The data should be written out in full, exactly as it stands, and the pictures dropped.

START Records shown

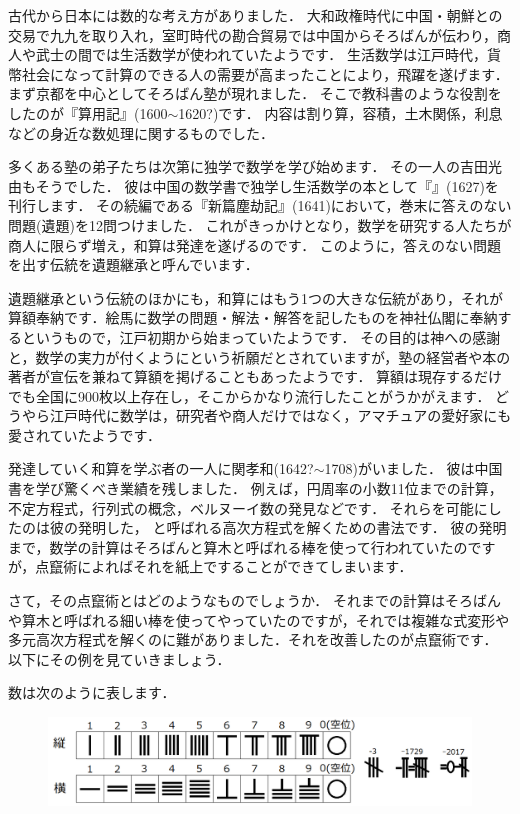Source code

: \documentclass[./main]{subfiles}
\begin{document}


古代から日本には数的な考え方がありました． 大和政権時代に中国・朝鮮との交易で九九を取り入れ，室町時代の勘合貿易では中国からそろばんが伝わり，商人や武士の間では生活数学が使われていたようです． 生活数学は江戸時代，貨幣社会になって計算のできる人の需要が高まったことにより，飛躍を遂げます． まず京都を中心としてそろばん塾が現れました． そこで教科書のような役割をしたのが『算用記』(1600$\sim$1620?)です． 内容は割り算，容積，土木関係，利息などの身近な数処理に関するものでした．

多くある塾の弟子たちは次第に独学で数学を学び始めます． その一人の吉田光由もそうでした． 彼は中国の数学書で独学し生活数学の本として『』(1627)を刊行します． その続編である『新篇塵劫記』(1641)において，巻末に答えのない問題(遺題)を12問つけました． これがきっかけとなり，数学を研究する人たちが商人に限らず増え，和算は発達を遂げるのです． このように，答えのない問題を出す伝統を遺題継承と呼んでいます．

遺題継承という伝統のほかにも，和算にはもう1つの大きな伝統があり，それが算額奉納です．絵馬に数学の問題・解法・解答を記したものを神社仏閣に奉納するというもので，江戸初期から始まっていたようです． その目的は神への感謝と，数学の実力が付くようにという祈願だとされていますが，塾の経営者や本の著者が宣伝を兼ねて算額を掲げることもあったようです． 算額は現存するだけでも全国に900枚以上存在し，そこからかなり流行したことがうかがえます． どうやら江戸時代に数学は，研究者や商人だけではなく，アマチュアの愛好家にも愛されていたようです．

発達していく和算を学ぶ者の一人に関孝和(1642?$\sim$1708)がいました． 彼は中国書を学び驚くべき業績を残しました． 例えば，円周率の小数11位までの計算，不定方程式，行列式の概念，ベルヌーイ数の発見などです． それらを可能にしたのは彼の発明した， と呼ばれる高次方程式を解くための書法です． 彼の発明まで，数学の計算はそろばんと算木と呼ばれる棒を使って行われていたのですが，点竄術によればそれを紙上ですることができてしまいます．



さて，その点竄術とはどのようなものでしょうか． それまでの計算はそろばんや算木と呼ばれる細い棒を使ってやっていたのですが，それでは複雑な式変形や多元高次方程式を解くのに難がありました．それを改善したのが点竄術です． 以下にその例を見ていきましょう．

数は次のように表します．

\begin{figure}[H]
\begin{center}
\includegraphics[width=18cm]{ookuwa0.png}
\end{center}
\end{figure}
\end{document}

END Records shown

# [Finished task]
Source code

: \documentclass[./main]{subfiles}
\begin{document}


古代から日本には数的な考え方がありました． 大和政権時代に中国・朝鮮との交易で九九を取り入れ，室町時代の勘合貿易では中国からそろばんが伝わり，商人や武士の間では生活数学が使われていたようです． 生活数学は江戸時代，貨幣社会になって計算のできる人の需要が高まったことにより，飛躍を遂げます． まず京都を中心としてそろばん塾が現れました． そこで教科書のような役割をしたのが『算用記』(1600$\sim$1620?)です． 内容は割り算，容積，土木関係，利息などの身近な数処理に関するものでした．

多くある塾の弟子たちは次第に独学で数学を学び始めます． その一人の吉田光由もそうでした． 彼は中国の数学書で独学し生活数学の本として『』(1627)を刊行します． その続編である『新篇塵劫記』(1641)において，巻末に答えのない問題(遺題)を12問つけました． これがきっかけとなり，数学を研究する人たちが商人に限らず増え，和算は発達を遂げるのです． このように，答えのない問題を出す伝統を遺題継承と呼んでいます．

遺題継承という伝統のほかにも，和算にはもう1つの大きな伝統があり，それが算額奉納です．絵馬に数学の問題・解法・解答を記したものを神社仏閣に奉納するというもので，江戸初期から始まっていたようです． その目的は神への感謝と，数学の実力が付くようにという祈願だとされていますが，塾の経営者や本の著者が宣伝を兼ねて算額を掲げることもあったようです． 算額は現存するだけでも全国に900枚以上存在し，そこからかなり流行したことがうかがえます． どうやら江戸時代に数学は，研究者や商人だけではなく，アマチュアの愛好家にも愛されていたようです．

発達していく和算を学ぶ者の一人に関孝和(1642?$\sim$1708)がいました． 彼は中国書を学び驚くべき業績を残しました． 例えば，円周率の小数11位までの計算，不定方程式，行列式の概念，ベルヌーイ数の発見などです． それらを可能にしたのは彼の発明した， と呼ばれる高次方程式を解くための書法です． 彼の発明まで，数学の計算はそろばんと算木と呼ばれる棒を使って行われていたのですが，点竄術によればそれを紙上ですることができてしまいます．



さて，その点竄術とはどのようなものでしょうか． それまでの計算はそろばんや算木と呼ばれる細い棒を使ってやっていたのですが，それでは複雑な式変形や多元高次方程式を解くのに難がありました．それを改善したのが点竄術です． 以下にその例を見ていきましょう．

数は次のように表します．

\begin{figure}[H]
\begin{center}
\includegraphics[width=18cm]{ookuwa0.png}
\end{center}
\end{figure}
\end{document}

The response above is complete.